Briana Binch

Personal information
- Full name: Briana Carly Binch
- Born: 18 June 1987 (age 39) Carlton, Victoria, Australia
- Nickname: Crackers
- Batting: Right-handed
- Bowling: Right-arm medium
- Role: Bowler

Domestic team information
- 2007: Middlesex
- 2008/09–2015/16: Victoria
- 2015/16: Melbourne Renegades

Career statistics
| Competition | WLA | WT20 |
| Matches | 57 | 80 |
| Runs scored | 294 | 122 |
| Batting average | 11.76 | 9.38 |
| 100s/50s | 0/0 | 0/0 |
| Top score | 27 | 27 |
| Balls bowled | 2,328 | 1,315 |
| Wickets | 60 | 65 |
| Bowling average | 27.93 | 21.52 |
| 5 wickets in innings | 0 | 0 |
| 10 wickets in match | 0 | 0 |
| Best bowling | 4/26 | 3/8 |
| Catches/stumpings | 17/– | 16/– |
- Source: CricketArchive, 27 June 2021

= Briana Binch =

Australian cricketer (born 1987)

Briana Carly Binch (born 18 June 1987) is a former Australian cricketer. A right-arm medium bowler, she played 57 List A matches for English side Middlesex (2007) and her home state Victoria (2008/09–2015/16).
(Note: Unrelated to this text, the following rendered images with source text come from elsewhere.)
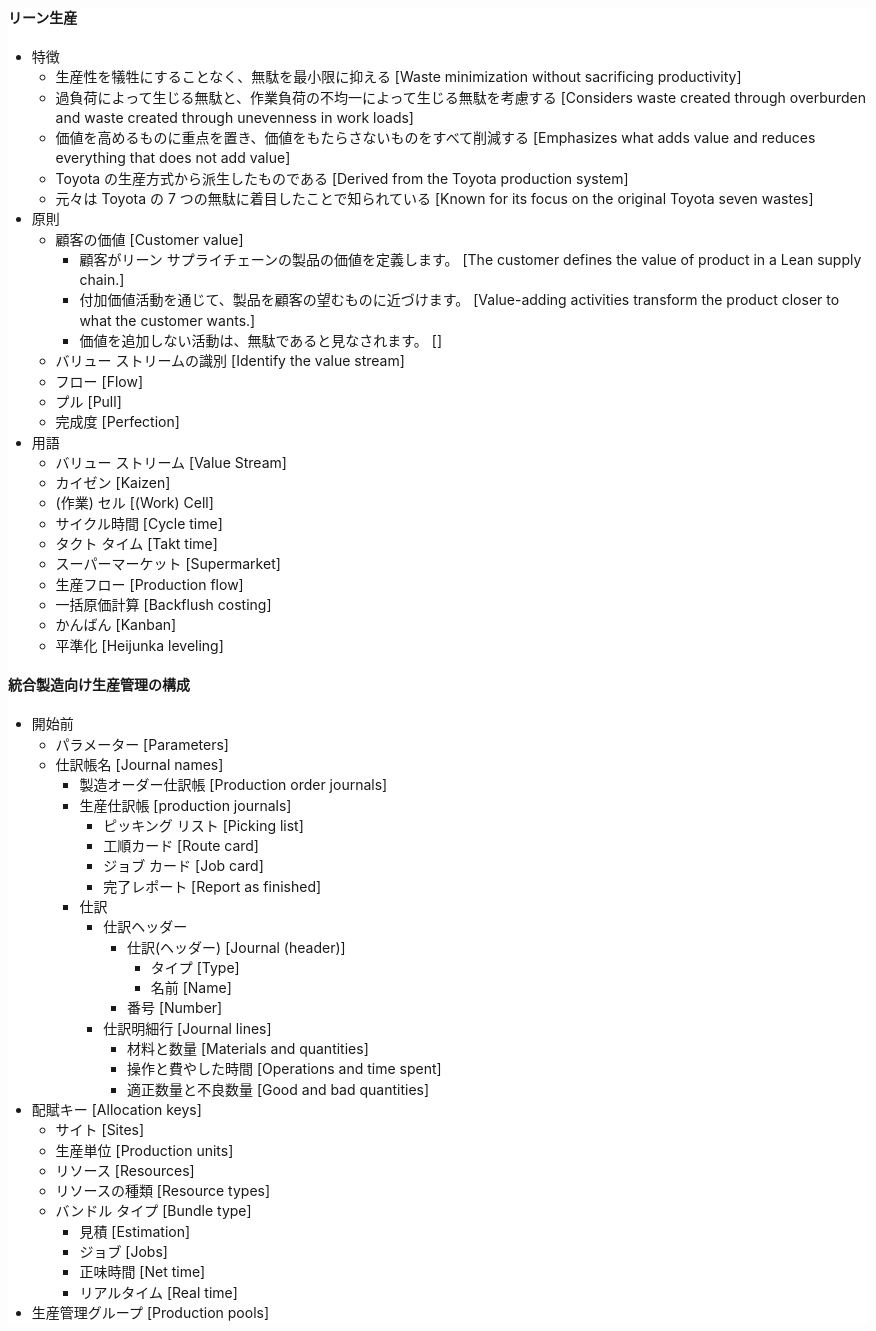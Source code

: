 #### リーン生産 ####

* 特徴
  * 生産性を犠牲にすることなく、無駄を最小限に抑える [Waste minimization without sacrificing productivity]
  * 過負荷によって生じる無駄と、作業負荷の不均一によって生じる無駄を考慮する [Considers waste created through overburden and waste created through unevenness in work loads]
  * 価値を高めるものに重点を置き、価値をもたらさないものをすべて削減する [Emphasizes what adds value and reduces everything that does not add value]
  * Toyota の生産方式から派生したものである [Derived from the Toyota production system]
  * 元々は Toyota の 7 つの無駄に着目したことで知られている [Known for its focus on the original Toyota seven wastes]
* 原則
  * 顧客の価値 [Customer value]
    * 顧客がリーン サプライチェーンの製品の価値を定義します。 [The customer defines the value of product in a Lean supply chain.]
    * 付加価値活動を通じて、製品を顧客の望むものに近づけます。 [Value-adding activities transform the product closer to what the customer wants.]
    * 価値を追加しない活動は、無駄であると見なされます。 []
  * バリュー ストリームの識別 [Identify the value stream]
  * フロー [Flow]
  * プル [Pull]
  * 完成度 [Perfection]
* 用語
  * バリュー ストリーム [Value Stream]
  * カイゼン [Kaizen]
  * (作業) セル [(Work) Cell]
  * サイクル時間 [Cycle time]
  * タクト タイム [Takt time]
  * スーパーマーケット [Supermarket]
  * 生産フロー [Production flow]
  * 一括原価計算 [Backflush costing]
  * かんばん [Kanban]
  * 平準化 [Heijunka leveling]

#### 統合製造向け生産管理の構成 ####

* 開始前
  * パラメーター [Parameters]
  * 仕訳帳名 [Journal names]
    * 製造オーダー仕訳帳 [Production order journals]
    * 生産仕訳帳 [production journals]
      * ピッキング リスト [Picking list]
      * 工順カード [Route card]
      * ジョブ カード [Job card]
      * 完了レポート [Report as finished]
    * 仕訳
      * 仕訳ヘッダー
        * 仕訳(ヘッダー) [Journal (header)]
          * タイプ [Type]
          * 名前 [Name]
        * 番号 [Number]
      * 仕訳明細行 [Journal lines]
        * 材料と数量 [Materials and quantities]
        * 操作と費やした時間 [Operations and time spent]
        * 適正数量と不良数量 [Good and bad quantities]
* 配賦キー [Allocation keys]
  * サイト [Sites]
  * 生産単位 [Production units]
  * リソース [Resources]
  * リソースの種類 [Resource types]
  * バンドル タイプ [Bundle type]
    * 見積 [Estimation]
    * ジョブ [Jobs]
    * 正味時間 [Net time]
    * リアルタイム [Real time]
* 生産管理グループ [Production pools]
She also played T20 cricket for Victoria, and took the most wickets (54) for her state in the now-defunct Australian Women's Twenty20 Cup. During the 2015–16 Women's Big Bash League season, Binch played 13 matches for the Melbourne Renegades, taking nine wickets.

Binch was born in Carlton, a suburb of Melbourne, Victoria. As of 2021, Binch is vice-president of the World Indoor Cricket Federation (WICF).